*** Opening of Supplied records ***
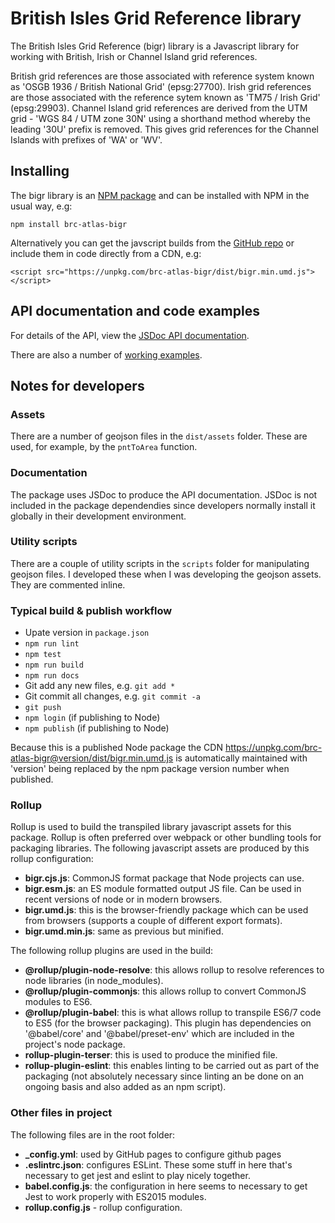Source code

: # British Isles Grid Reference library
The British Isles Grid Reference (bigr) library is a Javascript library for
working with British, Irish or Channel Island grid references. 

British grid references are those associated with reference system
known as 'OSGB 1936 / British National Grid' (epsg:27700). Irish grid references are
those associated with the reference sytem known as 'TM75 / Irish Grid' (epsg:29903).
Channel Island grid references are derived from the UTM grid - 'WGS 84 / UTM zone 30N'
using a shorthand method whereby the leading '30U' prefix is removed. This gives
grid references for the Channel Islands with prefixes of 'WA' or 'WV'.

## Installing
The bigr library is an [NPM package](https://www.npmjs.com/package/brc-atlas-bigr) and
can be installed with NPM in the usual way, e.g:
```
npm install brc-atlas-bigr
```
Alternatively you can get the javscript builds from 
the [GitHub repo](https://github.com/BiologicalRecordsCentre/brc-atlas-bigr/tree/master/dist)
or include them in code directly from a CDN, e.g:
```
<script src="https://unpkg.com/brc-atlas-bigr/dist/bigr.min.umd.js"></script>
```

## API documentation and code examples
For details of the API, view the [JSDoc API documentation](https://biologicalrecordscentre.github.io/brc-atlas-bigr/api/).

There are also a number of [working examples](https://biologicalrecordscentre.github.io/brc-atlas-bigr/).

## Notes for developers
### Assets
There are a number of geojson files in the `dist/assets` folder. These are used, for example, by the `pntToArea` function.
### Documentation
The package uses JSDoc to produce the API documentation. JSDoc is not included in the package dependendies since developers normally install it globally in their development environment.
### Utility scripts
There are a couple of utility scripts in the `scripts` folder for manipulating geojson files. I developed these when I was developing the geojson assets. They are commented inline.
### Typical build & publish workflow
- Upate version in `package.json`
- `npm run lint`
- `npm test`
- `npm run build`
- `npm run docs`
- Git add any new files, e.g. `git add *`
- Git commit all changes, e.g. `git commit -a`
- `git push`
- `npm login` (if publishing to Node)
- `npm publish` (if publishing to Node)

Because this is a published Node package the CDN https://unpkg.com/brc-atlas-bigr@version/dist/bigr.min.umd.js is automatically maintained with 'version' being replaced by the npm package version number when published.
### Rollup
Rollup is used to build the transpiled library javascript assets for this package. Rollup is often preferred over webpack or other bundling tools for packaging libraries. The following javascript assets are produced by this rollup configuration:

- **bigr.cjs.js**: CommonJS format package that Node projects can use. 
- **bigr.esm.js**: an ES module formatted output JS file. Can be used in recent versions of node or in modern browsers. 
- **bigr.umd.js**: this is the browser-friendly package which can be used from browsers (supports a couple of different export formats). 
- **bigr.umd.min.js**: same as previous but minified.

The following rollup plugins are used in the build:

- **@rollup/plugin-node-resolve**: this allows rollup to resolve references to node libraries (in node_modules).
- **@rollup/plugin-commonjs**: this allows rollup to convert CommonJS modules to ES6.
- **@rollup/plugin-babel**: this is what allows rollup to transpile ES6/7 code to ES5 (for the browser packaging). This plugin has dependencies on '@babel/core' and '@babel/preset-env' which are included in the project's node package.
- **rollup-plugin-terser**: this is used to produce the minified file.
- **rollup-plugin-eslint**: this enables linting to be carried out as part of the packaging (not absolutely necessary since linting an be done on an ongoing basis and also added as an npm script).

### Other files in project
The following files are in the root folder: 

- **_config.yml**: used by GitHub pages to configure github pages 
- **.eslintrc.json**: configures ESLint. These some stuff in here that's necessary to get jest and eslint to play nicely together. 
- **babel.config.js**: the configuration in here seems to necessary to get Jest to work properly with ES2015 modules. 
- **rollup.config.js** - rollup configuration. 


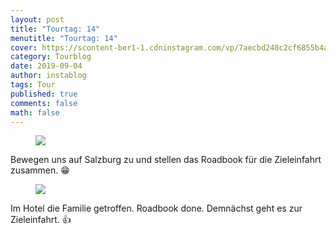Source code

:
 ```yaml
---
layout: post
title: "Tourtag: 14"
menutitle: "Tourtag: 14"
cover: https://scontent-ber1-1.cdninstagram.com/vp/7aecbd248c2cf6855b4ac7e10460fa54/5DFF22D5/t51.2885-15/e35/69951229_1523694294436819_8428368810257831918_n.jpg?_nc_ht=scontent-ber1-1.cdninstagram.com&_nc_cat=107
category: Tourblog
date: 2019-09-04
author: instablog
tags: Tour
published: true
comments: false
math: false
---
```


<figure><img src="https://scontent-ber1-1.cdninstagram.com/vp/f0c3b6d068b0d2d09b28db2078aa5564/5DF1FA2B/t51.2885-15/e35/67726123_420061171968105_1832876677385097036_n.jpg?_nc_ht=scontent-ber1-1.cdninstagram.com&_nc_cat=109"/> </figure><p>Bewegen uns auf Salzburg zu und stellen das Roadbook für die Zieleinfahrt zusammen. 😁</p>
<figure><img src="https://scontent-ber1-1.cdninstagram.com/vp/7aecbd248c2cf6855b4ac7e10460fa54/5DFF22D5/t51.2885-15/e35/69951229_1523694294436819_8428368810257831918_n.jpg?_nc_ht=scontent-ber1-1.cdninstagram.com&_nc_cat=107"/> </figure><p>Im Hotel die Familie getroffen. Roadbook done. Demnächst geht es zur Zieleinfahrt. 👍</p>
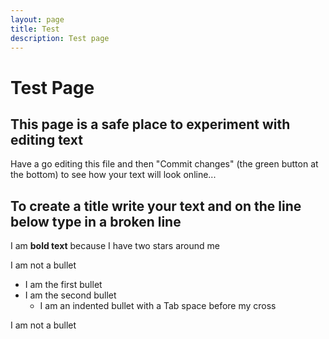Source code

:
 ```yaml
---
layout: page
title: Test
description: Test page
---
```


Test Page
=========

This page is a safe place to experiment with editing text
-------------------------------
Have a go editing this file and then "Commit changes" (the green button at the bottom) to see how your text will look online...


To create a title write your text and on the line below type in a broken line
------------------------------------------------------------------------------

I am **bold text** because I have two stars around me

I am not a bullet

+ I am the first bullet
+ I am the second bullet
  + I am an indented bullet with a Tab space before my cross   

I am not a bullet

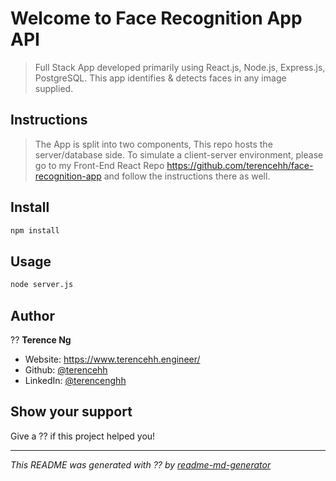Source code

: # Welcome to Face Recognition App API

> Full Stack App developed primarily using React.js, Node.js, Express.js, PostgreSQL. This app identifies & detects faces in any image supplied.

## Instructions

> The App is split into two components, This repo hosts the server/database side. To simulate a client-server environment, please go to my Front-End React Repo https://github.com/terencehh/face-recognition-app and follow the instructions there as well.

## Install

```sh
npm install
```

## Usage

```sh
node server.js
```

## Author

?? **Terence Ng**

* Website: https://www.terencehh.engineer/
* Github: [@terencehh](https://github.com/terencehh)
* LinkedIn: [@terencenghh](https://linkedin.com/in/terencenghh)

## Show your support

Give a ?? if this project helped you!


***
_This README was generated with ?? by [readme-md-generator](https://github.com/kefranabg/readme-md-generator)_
*** Close of Supplied records ***
What is expected: The expected output is the exact run of lines from the first line of the material above through the line that contains "### Documentation", minus any pictures.

Exercise response:
Source code

: # British Isles Grid Reference library
The British Isles Grid Reference (bigr) library is a Javascript library for
working with British, Irish or Channel Island grid references. 

British grid references are those associated with reference system
known as 'OSGB 1936 / British National Grid' (epsg:27700). Irish grid references are
those associated with the reference sytem known as 'TM75 / Irish Grid' (epsg:29903).
Channel Island grid references are derived from the UTM grid - 'WGS 84 / UTM zone 30N'
using a shorthand method whereby the leading '30U' prefix is removed. This gives
grid references for the Channel Islands with prefixes of 'WA' or 'WV'.

## Installing
The bigr library is an [NPM package](https://www.npmjs.com/package/brc-atlas-bigr) and
can be installed with NPM in the usual way, e.g:
```
npm install brc-atlas-bigr
```
Alternatively you can get the javscript builds from 
the [GitHub repo](https://github.com/BiologicalRecordsCentre/brc-atlas-bigr/tree/master/dist)
or include them in code directly from a CDN, e.g:
```
<script src="https://unpkg.com/brc-atlas-bigr/dist/bigr.min.umd.js"></script>
```

## API documentation and code examples
For details of the API, view the [JSDoc API documentation](https://biologicalrecordscentre.github.io/brc-atlas-bigr/api/).

There are also a number of [working examples](https://biologicalrecordscentre.github.io/brc-atlas-bigr/).

## Notes for developers
### Assets
There are a number of geojson files in the `dist/assets` folder. These are used, for example, by the `pntToArea` function.
### Documentation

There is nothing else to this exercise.